_Your task_
From the first line of the listing, copy each line exactly until you have included the line with "أَكَانَ لِلنَّاسِ عَجَبًا"; leave out the pictures.

_Data for processing_
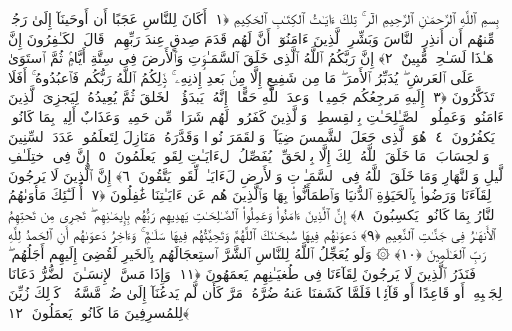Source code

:
  
    
  
    
    

\nopagebreak
  بِسمِ ٱللَّهِ ٱلرَّحمَـٰنِ ٱلرَّحِيمِ
  الٓر ۚ تِلكَ ءَايَـٰتُ ٱلكِتَـٰبِ ٱلحَكِيمِ ﴿١﴾
 أَكَانَ لِلنَّاسِ عَجَبًا أَن أَوحَينَآ إِلَىٰ رَجُلٍۢ مِّنهُم أَن أَنذِرِ ٱلنَّاسَ وَبَشِّرِ ٱلَّذِينَ ءَامَنُوٓا۟ أَنَّ لَهُم قَدَمَ صِدقٍ عِندَ رَبِّهِم ۗ قَالَ ٱلكَـٰفِرُونَ إِنَّ هَـٰذَا لَسَـٰحِرٌۭ مُّبِينٌ ﴿٢﴾
 إِنَّ رَبَّكُمُ ٱللَّهُ ٱلَّذِى خَلَقَ ٱلسَّمَـٰوَٟتِ وَٱلأَرضَ فِى سِتَّةِ أَيَّامٍۢ ثُمَّ ٱستَوَىٰ عَلَى ٱلعَرشِ ۖ يُدَبِّرُ ٱلأَمرَ ۖ مَا مِن شَفِيعٍ إِلَّا مِنۢ بَعدِ إِذنِهِۦ ۚ ذَٟلِكُمُ ٱللَّهُ رَبُّكُم فَٱعبُدُوهُ ۚ أَفَلَا تَذَكَّرُونَ ﴿٣﴾
 إِلَيهِ مَرجِعُكُم جَمِيعًۭا ۖ وَعدَ ٱللَّهِ حَقًّا ۚ إِنَّهُۥ يَبدَؤُا۟ ٱلخَلقَ ثُمَّ يُعِيدُهُۥ لِيَجزِىَ ٱلَّذِينَ ءَامَنُوا۟ وَعَمِلُوا۟ ٱلصَّـٰلِحَـٰتِ بِٱلقِسطِ ۚ وَٱلَّذِينَ كَفَرُوا۟ لَهُم شَرَابٌۭ مِّن حَمِيمٍۢ وَعَذَابٌ أَلِيمٌۢ بِمَا كَانُوا۟ يَكفُرُونَ ﴿٤﴾
 هُوَ ٱلَّذِى جَعَلَ ٱلشَّمسَ ضِيَآءًۭ وَٱلقَمَرَ نُورًۭا وَقَدَّرَهُۥ مَنَازِلَ لِتَعلَمُوا۟ عَدَدَ ٱلسِّنِينَ وَٱلحِسَابَ ۚ مَا خَلَقَ ٱللَّهُ ذَٟلِكَ إِلَّا بِٱلحَقِّ ۚ يُفَصِّلُ ٱلءَايَـٰتِ لِقَومٍۢ يَعلَمُونَ ﴿٥﴾
 إِنَّ فِى ٱختِلَـٰفِ ٱلَّيلِ وَٱلنَّهَارِ وَمَا خَلَقَ ٱللَّهُ فِى ٱلسَّمَـٰوَٟتِ وَٱلأَرضِ لَءَايَـٰتٍۢ لِّقَومٍۢ يَتَّقُونَ ﴿٦﴾
 إِنَّ ٱلَّذِينَ لَا يَرجُونَ لِقَآءَنَا وَرَضُوا۟ بِٱلحَيَوٰةِ ٱلدُّنيَا وَٱطمَأَنُّوا۟ بِهَا وَٱلَّذِينَ هُم عَن ءَايَـٰتِنَا غَٰفِلُونَ ﴿٧﴾
 أُو۟لَـٰٓئِكَ مَأوَىٰهُمُ ٱلنَّارُ بِمَا كَانُوا۟ يَكسِبُونَ ﴿٨﴾
 إِنَّ ٱلَّذِينَ ءَامَنُوا۟ وَعَمِلُوا۟ ٱلصَّـٰلِحَـٰتِ يَهدِيهِم رَبُّهُم بِإِيمَـٰنِهِم ۖ تَجرِى مِن تَحتِهِمُ ٱلأَنهَـٰرُ فِى جَنَّـٰتِ ٱلنَّعِيمِ ﴿٩﴾
 دَعوَىٰهُم فِيهَا سُبحَـٰنَكَ ٱللَّهُمَّ وَتَحِيَّتُهُم فِيهَا سَلَـٰمٌۭ ۚ وَءَاخِرُ دَعوَىٰهُم أَنِ ٱلحَمدُ لِلَّهِ رَبِّ ٱلعَـٰلَمِينَ ﴿١٠﴾
 ۞ وَلَو يُعَجِّلُ ٱللَّهُ لِلنَّاسِ ٱلشَّرَّ ٱستِعجَالَهُم بِٱلخَيرِ لَقُضِىَ إِلَيهِم أَجَلُهُم ۖ فَنَذَرُ ٱلَّذِينَ لَا يَرجُونَ لِقَآءَنَا فِى طُغيَـٰنِهِم يَعمَهُونَ ﴿١١﴾
 وَإِذَا مَسَّ ٱلإِنسَـٰنَ ٱلضُّرُّ دَعَانَا لِجَنۢبِهِۦٓ أَو قَاعِدًا أَو قَآئِمًۭا فَلَمَّا كَشَفنَا عَنهُ ضُرَّهُۥ مَرَّ كَأَن لَّم يَدعُنَآ إِلَىٰ ضُرٍّۢ مَّسَّهُۥ ۚ كَذَٟلِكَ زُيِّنَ لِلمُسرِفِينَ مَا كَانُوا۟ يَعمَلُونَ ﴿١٢﴾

_Answer to the problem_
Source code

:
  
    
  
    
    

\nopagebreak
  بِسمِ ٱللَّهِ ٱلرَّحمَـٰنِ ٱلرَّحِيمِ
  الٓر ۚ تِلكَ ءَايَـٰتُ ٱلكِتَـٰبِ ٱلحَكِيمِ ﴿١﴾
 أَكَانَ لِلنَّاسِ عَجَبًا أَن أَوحَينَآ إِلَىٰ رَجُلٍۢ مِّنهُم أَن أَنذِرِ ٱلنَّاسَ وَبَشِّرِ ٱلَّذِينَ ءَامَنُوٓا۟ أَنَّ لَهُم قَدَمَ صِدقٍ عِندَ رَبِّهِم ۗ قَالَ ٱلكَـٰفِرُونَ إِنَّ هَـٰذَا لَسَـٰحِرٌۭ مُّبِينٌ ﴿٢﴾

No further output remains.